Can we do better than O(n^2) time and space?

3. Solution Attempt

Exploring the Inverse

Let’s begin with a reasonable direction: let’s figure out what the inverse of a bidiagonal matrix looks like. We’ll mainly be looking at the n = 4 case but generalizing for any n. Suppose that L looks like

    \[\mat{l_1 \\ r_2 & l_2 \\ & r_3 & l_3 \\ && r_4 & l_4}\]

Now, if we take the inverse of L, we’re not guaranteed that its bidiagonal structure will be preserved, but we know that it will at least be lower triangular.
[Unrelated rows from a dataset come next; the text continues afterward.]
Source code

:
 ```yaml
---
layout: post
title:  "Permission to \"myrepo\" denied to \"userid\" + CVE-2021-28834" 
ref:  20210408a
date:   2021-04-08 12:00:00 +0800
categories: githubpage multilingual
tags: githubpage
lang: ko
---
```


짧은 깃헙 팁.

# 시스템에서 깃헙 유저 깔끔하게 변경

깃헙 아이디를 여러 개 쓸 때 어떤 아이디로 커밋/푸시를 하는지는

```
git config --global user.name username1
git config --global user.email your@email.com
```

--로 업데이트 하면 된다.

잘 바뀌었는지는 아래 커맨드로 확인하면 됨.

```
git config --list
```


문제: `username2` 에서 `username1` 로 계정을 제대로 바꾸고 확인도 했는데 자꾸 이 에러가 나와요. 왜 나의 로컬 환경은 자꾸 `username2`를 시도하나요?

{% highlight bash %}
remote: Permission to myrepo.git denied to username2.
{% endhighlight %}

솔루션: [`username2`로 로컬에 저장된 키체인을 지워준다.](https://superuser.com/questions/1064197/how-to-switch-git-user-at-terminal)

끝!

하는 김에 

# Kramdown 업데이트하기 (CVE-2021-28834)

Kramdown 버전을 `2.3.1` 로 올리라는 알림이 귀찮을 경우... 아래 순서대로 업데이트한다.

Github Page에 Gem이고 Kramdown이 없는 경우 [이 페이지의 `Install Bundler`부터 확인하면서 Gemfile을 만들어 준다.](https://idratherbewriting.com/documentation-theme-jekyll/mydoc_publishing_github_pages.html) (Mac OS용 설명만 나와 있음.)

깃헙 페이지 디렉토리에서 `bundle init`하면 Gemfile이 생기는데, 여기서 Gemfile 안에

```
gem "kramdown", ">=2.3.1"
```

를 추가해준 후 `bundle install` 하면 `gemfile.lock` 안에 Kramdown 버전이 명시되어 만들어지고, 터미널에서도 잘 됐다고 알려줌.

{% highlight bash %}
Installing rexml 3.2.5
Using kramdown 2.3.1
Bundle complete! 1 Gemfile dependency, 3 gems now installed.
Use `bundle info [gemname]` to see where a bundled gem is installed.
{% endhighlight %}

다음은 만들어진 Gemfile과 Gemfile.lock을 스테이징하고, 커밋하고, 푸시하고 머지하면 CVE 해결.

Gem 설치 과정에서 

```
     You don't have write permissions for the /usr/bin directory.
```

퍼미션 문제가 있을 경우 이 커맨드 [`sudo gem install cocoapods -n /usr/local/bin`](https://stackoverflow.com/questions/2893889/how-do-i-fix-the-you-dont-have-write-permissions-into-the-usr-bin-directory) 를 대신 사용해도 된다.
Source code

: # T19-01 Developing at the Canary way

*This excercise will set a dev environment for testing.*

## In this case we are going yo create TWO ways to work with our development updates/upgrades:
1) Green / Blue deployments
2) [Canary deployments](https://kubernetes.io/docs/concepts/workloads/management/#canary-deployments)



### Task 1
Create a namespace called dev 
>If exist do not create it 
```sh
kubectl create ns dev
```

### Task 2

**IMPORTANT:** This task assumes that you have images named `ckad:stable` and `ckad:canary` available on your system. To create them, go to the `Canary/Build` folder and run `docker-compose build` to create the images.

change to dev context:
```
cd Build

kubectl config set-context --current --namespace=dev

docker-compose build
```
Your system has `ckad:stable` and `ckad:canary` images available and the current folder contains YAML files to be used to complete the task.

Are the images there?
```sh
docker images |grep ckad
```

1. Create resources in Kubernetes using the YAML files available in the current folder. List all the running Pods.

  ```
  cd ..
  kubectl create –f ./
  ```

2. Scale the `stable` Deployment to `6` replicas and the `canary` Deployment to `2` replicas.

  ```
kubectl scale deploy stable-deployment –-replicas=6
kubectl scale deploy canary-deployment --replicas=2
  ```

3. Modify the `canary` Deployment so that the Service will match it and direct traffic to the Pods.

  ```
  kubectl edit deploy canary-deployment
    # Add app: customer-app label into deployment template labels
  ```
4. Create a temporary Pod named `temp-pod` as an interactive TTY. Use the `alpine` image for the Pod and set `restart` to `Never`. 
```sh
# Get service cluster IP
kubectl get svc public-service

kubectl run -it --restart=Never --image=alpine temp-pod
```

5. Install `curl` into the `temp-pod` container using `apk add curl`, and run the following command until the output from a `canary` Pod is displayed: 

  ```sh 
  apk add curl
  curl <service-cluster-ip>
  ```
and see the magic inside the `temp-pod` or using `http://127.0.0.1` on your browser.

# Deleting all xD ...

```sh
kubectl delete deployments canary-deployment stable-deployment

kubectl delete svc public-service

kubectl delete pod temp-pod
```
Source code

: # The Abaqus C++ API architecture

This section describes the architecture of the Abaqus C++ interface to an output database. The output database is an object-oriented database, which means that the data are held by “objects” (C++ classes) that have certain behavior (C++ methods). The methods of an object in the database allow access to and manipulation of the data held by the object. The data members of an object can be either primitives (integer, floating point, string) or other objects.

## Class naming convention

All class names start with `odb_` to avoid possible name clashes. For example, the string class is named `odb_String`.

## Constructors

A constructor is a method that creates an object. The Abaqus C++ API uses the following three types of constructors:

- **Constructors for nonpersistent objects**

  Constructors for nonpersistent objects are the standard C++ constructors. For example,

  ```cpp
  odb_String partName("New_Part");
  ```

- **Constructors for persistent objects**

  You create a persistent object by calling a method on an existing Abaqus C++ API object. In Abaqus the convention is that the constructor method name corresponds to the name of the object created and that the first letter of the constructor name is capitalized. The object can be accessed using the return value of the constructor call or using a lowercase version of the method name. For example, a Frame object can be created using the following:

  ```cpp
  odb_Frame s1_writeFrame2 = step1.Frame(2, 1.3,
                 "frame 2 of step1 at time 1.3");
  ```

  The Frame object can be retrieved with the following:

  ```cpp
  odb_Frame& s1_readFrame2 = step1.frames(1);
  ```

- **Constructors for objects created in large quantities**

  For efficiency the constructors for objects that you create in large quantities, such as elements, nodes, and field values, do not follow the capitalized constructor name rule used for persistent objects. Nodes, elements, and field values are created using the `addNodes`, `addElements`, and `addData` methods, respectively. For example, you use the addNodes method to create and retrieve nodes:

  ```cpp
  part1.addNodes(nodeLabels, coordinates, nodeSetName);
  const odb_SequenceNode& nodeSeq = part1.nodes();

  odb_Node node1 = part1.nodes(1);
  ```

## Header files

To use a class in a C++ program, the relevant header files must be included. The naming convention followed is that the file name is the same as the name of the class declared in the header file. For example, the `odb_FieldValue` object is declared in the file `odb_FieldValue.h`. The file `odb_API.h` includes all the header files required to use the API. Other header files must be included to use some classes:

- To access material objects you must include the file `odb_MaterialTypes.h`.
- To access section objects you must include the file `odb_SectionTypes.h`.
Let’s, for the sake of being punny, denote \Gamma = L^{-1}, then we know that

    \[\mat{l_1 \\ r_2 & l_2 \\ & r_3 & l_3 \\ && r_4 & l_4} \mat{\gamma_{11} \\\gamma_{21} & \gamma_{22} \\ \gamma_{31} &\gamma_{32} &\gamma_{33} \\ \gamma_{41}&\gamma_{42}&\gamma_{43}&\gamma_{44}} = \mat{1 \\ &1 \\ &&1 \\ &&& 1}\]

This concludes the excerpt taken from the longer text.